═══ Entries supplied ═══
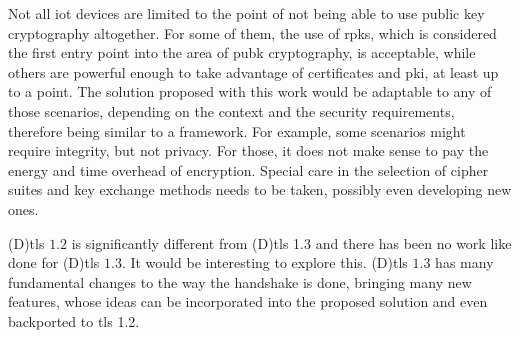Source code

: \documentclass{llncs}
\begin{document}
{Not all \gls{iot} devices are limited to the point of not being able to use
public key cryptography altogether. For some of them, the use of \gls{rpk}s, which is considered the first entry point into the area of \gls{pubk}
cryptography, is acceptable, while others are powerful enough to take
advantage of certificates and \gls{pki}, at least up to a point.
The solution proposed with this work
would be adaptable to any of those scenarios, depending on the context and the security
requirements, therefore being similar to a framework. For example, some scenarios
might require integrity, but not privacy. For those, it does not make sense to
pay the energy and time overhead of encryption. Special care in the
selection of cipher suites and key exchange methods needs to be taken, possibly even developing new ones.

(D)\gls{tls} $1.2$ is significantly different from (D)\gls{tls} 1.3
and there has been no work like \cite{RFC7924} done for (D)\gls{tls} $1.3$.
It would be interesting to explore this. (D)\gls{tls} $1.3$ has many fundamental changes
to the way the handshake is done, bringing many new features, whose ideas can
be incorporated into the proposed solution and even backported to \gls{tls} 1.2.

}
\end{document}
═══
### What is being asked
Please retype the whole of the data precisely, omitting pictures.

### Expected output
Source code

: \documentclass{llncs}
\begin{document}
{Not all \gls{iot} devices are limited to the point of not being able to use
public key cryptography altogether. For some of them, the use of \gls{rpk}s, which is considered the first entry point into the area of \gls{pubk}
cryptography, is acceptable, while others are powerful enough to take
advantage of certificates and \gls{pki}, at least up to a point.
The solution proposed with this work
would be adaptable to any of those scenarios, depending on the context and the security
requirements, therefore being similar to a framework. For example, some scenarios
might require integrity, but not privacy. For those, it does not make sense to
pay the energy and time overhead of encryption. Special care in the
selection of cipher suites and key exchange methods needs to be taken, possibly even developing new ones.

(D)\gls{tls} $1.2$ is significantly different from (D)\gls{tls} 1.3
and there has been no work like \cite{RFC7924} done for (D)\gls{tls} $1.3$.
It would be interesting to explore this. (D)\gls{tls} $1.3$ has many fundamental changes
to the way the handshake is done, bringing many new features, whose ideas can
be incorporated into the proposed solution and even backported to \gls{tls} 1.2.

}
\end{document}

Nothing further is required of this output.